Resulted Lora:
About :
This experiment explores whether SDXL (Illust XL in particular) can learn pixel discipline through dataset design alone. By aligning all samples to an invisible global grid and tagging based on distance, lighting, and palette conditions, the model learns to interpret pixel density as scale and structure rather than random detail.
the goal is to have the LoRA pick up on the following patterns:
the uniform invisible grid the always stay consistent and uniform across resolutions
link the concept of scale to pixel density for each entity in the pixel space
[optional] pickup on pixel-art lighting
UniPixel Animated Project 🎞:
I finally found out a way to train LoRAs for WAN2.2 (kinda) so I had to give this a shot
I curated a small subset (characters, environments, props) of the UniPixel initial dataset then captioned them based on what I could gather about wan2.2 prompting for the last 2weeks (full on Shakespeare mode 🎭)
the idea is is to train a LoRA using mostly images on the Low Noise T2V Model to apply the styles as filter after the High Noise T2V Model pass create most of the motion
or even use it to create images using Low Noise T2V Model set at a single frame
Im currently training/testing this LoRA experiment [here] at tensorArt
you have an account there you can also try it , that goes a long way to helping me.
Testing 🧪:
T2V Low Noise image (single frame)
"nv-p1xel4rt, a girl with short, bright green hair styled in a bob cut, wearing large red over-ear headphones and a sleeveless top. She is sitting at a wooden desk, working on a laptop thats emitting a soft glow. Her expression is focused and slightly tired, with her elbow resting on the desk and her chin resting on her hand.
a large window behind her, through which the night sky is visible, with a cityscape, the desk lamp on the desk illuminates the room."
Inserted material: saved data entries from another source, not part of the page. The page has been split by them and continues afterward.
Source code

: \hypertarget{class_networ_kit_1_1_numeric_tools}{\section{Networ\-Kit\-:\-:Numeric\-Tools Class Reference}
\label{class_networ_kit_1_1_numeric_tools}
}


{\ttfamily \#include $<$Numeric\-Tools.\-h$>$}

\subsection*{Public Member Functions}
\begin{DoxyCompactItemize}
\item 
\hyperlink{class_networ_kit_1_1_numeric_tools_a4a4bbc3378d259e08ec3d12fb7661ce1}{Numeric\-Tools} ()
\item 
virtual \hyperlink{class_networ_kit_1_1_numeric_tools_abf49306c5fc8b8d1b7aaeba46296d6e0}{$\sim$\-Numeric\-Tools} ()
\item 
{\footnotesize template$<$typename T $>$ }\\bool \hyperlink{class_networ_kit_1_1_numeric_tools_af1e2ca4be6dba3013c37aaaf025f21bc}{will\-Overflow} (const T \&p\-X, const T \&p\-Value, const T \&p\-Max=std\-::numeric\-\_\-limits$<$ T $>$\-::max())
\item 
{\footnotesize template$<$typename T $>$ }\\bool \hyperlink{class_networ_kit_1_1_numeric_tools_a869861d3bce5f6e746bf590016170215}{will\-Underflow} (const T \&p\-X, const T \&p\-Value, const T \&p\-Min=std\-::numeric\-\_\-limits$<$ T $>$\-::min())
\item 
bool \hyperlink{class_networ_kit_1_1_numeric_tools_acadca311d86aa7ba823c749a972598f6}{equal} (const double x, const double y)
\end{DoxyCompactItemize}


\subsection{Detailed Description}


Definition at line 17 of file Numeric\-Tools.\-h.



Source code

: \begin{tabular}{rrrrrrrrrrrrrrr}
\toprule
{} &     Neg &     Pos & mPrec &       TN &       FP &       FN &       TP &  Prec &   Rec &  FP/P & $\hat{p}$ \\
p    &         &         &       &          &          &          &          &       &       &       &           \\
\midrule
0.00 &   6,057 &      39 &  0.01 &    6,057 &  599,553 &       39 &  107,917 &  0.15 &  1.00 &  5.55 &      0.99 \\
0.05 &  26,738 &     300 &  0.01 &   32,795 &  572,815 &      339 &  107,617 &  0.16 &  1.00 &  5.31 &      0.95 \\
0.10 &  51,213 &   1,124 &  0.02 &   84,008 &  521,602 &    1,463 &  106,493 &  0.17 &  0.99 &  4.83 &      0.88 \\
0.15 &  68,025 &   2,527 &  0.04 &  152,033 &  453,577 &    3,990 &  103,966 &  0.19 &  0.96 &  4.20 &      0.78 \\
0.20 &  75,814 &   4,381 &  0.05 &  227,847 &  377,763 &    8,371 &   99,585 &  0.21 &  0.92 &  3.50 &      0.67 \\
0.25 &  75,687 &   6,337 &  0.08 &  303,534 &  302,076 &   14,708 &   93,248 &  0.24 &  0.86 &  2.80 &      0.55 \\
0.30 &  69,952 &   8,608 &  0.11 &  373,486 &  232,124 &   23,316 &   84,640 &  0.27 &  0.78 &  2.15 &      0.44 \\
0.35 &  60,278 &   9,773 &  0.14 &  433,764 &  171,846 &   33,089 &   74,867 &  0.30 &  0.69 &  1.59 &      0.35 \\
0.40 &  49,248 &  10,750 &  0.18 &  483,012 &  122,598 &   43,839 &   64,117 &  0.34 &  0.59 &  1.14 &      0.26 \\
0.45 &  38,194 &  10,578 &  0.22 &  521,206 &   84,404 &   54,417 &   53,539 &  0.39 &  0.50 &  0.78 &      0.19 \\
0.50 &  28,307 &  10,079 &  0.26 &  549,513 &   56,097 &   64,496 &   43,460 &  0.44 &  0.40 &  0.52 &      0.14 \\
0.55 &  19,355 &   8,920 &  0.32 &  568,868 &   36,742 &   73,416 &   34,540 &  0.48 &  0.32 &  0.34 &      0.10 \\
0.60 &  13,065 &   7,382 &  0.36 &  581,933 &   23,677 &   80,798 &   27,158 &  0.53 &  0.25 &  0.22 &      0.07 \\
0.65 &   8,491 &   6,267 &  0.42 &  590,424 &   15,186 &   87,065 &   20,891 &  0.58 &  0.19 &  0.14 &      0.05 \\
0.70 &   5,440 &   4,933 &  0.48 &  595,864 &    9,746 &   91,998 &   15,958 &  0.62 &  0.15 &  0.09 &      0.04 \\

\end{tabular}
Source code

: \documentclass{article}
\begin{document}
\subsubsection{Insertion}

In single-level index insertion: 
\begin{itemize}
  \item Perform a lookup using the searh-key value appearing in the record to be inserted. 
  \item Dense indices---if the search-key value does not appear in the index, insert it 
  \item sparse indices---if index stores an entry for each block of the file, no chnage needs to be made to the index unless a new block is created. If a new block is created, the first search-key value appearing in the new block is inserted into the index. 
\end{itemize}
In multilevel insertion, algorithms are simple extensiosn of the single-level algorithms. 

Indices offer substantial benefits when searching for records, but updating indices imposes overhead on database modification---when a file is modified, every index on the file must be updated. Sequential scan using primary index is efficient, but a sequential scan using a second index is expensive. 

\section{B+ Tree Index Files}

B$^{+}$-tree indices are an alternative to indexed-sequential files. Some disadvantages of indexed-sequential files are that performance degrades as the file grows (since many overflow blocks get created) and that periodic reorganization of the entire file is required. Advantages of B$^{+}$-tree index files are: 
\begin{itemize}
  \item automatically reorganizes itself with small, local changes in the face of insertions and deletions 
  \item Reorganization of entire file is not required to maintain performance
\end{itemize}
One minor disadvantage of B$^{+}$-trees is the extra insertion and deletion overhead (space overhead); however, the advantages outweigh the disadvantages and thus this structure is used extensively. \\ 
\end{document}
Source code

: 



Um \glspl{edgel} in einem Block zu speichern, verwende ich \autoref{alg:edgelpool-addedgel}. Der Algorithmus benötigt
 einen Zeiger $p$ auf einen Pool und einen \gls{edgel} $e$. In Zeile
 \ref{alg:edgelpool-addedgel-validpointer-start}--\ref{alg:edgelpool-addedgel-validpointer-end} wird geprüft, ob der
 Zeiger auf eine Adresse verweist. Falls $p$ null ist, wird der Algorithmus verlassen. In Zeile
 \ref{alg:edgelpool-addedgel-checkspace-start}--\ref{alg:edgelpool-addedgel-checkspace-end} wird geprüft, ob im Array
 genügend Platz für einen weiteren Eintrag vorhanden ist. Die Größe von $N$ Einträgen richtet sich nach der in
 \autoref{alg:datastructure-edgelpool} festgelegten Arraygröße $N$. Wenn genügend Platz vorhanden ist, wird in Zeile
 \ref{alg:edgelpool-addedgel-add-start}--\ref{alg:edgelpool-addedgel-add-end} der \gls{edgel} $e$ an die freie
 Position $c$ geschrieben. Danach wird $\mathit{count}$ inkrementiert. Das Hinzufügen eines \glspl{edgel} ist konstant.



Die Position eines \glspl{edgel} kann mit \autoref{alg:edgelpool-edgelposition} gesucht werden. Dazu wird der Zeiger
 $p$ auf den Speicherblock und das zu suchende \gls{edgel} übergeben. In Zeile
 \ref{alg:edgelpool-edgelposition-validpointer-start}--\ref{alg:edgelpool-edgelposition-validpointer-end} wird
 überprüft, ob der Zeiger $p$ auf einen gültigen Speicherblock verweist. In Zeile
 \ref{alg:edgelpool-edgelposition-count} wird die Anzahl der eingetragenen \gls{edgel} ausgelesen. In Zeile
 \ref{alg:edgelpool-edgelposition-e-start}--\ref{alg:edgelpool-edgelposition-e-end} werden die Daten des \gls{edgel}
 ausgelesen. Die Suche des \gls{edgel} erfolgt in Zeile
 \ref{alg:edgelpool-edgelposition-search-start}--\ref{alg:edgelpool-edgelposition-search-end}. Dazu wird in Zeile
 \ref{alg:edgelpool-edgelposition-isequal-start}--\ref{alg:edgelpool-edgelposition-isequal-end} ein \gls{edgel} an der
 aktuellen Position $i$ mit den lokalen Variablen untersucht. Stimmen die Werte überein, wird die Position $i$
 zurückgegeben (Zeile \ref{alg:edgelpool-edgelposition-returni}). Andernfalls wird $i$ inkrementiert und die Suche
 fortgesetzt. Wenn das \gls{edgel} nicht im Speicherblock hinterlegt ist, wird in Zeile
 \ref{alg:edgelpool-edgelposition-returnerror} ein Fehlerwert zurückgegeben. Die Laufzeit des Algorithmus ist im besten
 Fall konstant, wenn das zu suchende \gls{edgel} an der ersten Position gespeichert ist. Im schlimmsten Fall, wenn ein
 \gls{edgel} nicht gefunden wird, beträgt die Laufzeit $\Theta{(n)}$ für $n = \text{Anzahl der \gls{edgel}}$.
while not as good as the Illust output its still worth noting that WAN2.2 is higher param model thats mostly designed for videos
T2V Low Noise video test
Now of the animated test I'll be making two samples using the same prompt with and without the LoRA loaded and see how much of a difference it makes (shape and motion wise)
you can find the prompt in the metadata
It seems the LoRA rly act as a sort of a pixel style layer on top of the video it even gamified the back ground a bit xD
I think imma got and train a lora on the the high noise model after all to see how much change it makes motion wise . . .
Mini UniPixel Dataset 🖼:
curated from 12bit games screenshots
more thematically limited then UniPixel
added some cropped items from UniPixel's dataset tagged as close-up
uniform grid scale (x16)
first things first I manually resized all dataset their minimal pixel format (one visible pixel = one actual pixel)
then i had all fit (not resized) into specific resolutions
(1152x896)/16 = 72x56
(896x1152)/16 = 56x72
(1024x1024)/16 = 64x64
the overall resolution distribution was 27 per resolution at a total of 81 images
WD3 auto-caption was useless at this pixel scales so I went full manual tagging on this one
LoRA settings ⚙:
Rank = 32
steps = 3628
optimizer = Adamw
trigger word used = yes "nv-mp1xel4rt"
Testing 🧪:
at this point Im rly pushing it with training at this pixel scale so any human readable results pretty much a win
there are multiple ways to influence the main subject pixel density (aspect ratio, distance, stylization, outline padding)
base prompt: simple background, 1girl, pink hair, blue dress,
resolution (WxH) : 896 x 1152, 1152 x 896,
steps 24


while not intended it even picked up on some interesting variation when used with some games names
base prompt: simple background, 1girl, pink hair, blue dress, chibi,
resolution (WxH) : 896 x 1152
steps 24

so basically its the prompt to decide what variation is possible withing this tight pixel space
Extra 🧱:
I also updated the Unipixel tools to include a preset for the Mini Unipixel Lora
all the example used above is using the webui version of that tool for direct processing

UniPixel Dataset 🖼:
curated from multiple style and sources
have almost uniform distribution across multiple themes (chara sfw, chara nsfw, scenery, creatures, scifi , medieval)
varying subject distance
uniform grid scale (x8)
first things first I manually resized all dataset their minimal pixel format (one visible pixel = one actual pixel)
then i had all fit (not resized) into specific resolutions
(1152x896)/8 = 144x112
(896x1152)/8 = 112x144
(1024x1024)/8 = 128x128
images that were bigger were cropped (manually)
images that were smaller were filled (with the same color as its existing bg)
I forgot to include "masterpiece" in the tag pool but after testing the result it didnt interfere that much with the overall style
converted the imaged to an indexed color mode with the max color limit = 32
scaled back images to trainable resolutions by scaling the all the dataset by 8 again
insured resolution distribution balance rs1=40, rs2=40, rs3=40
manual re-captioning was done over a WD3 auto-caption pass
manual tagging taking into consideration "close-up" and "far away" based on pixel density of main subject
tagged even props in these scenes like bottles and rocks . . .
tagged expressions (even if looked like two pixels most of the time)
tagged color palettes as lighting conditions (sunset, dark, foggy. . .)
added "masterpiece" tag to all dataset to avoid its interference with the style
LoRA settings ⚙:
Rank = 32
was initially planning of doing a second run at rank 64 but 32 proved to be enough
steps = 4928
optimizer = Adamw
trigger word used = yes "nv-p1xel4rt"
Testing 🧪:
to be honest I didn't imagine a this would work from the first training session.
here's the list of what LoRA managed to get:
thematic flexibility (characters, animals/creatures, scenes, scifi, medieval ... )
pixel consistency ( amazing )
scene depth (both 3d scenes and side scrolling) by adding "from side"
lighting (metal shading, backlighting, times of day lights, simple shadow cast)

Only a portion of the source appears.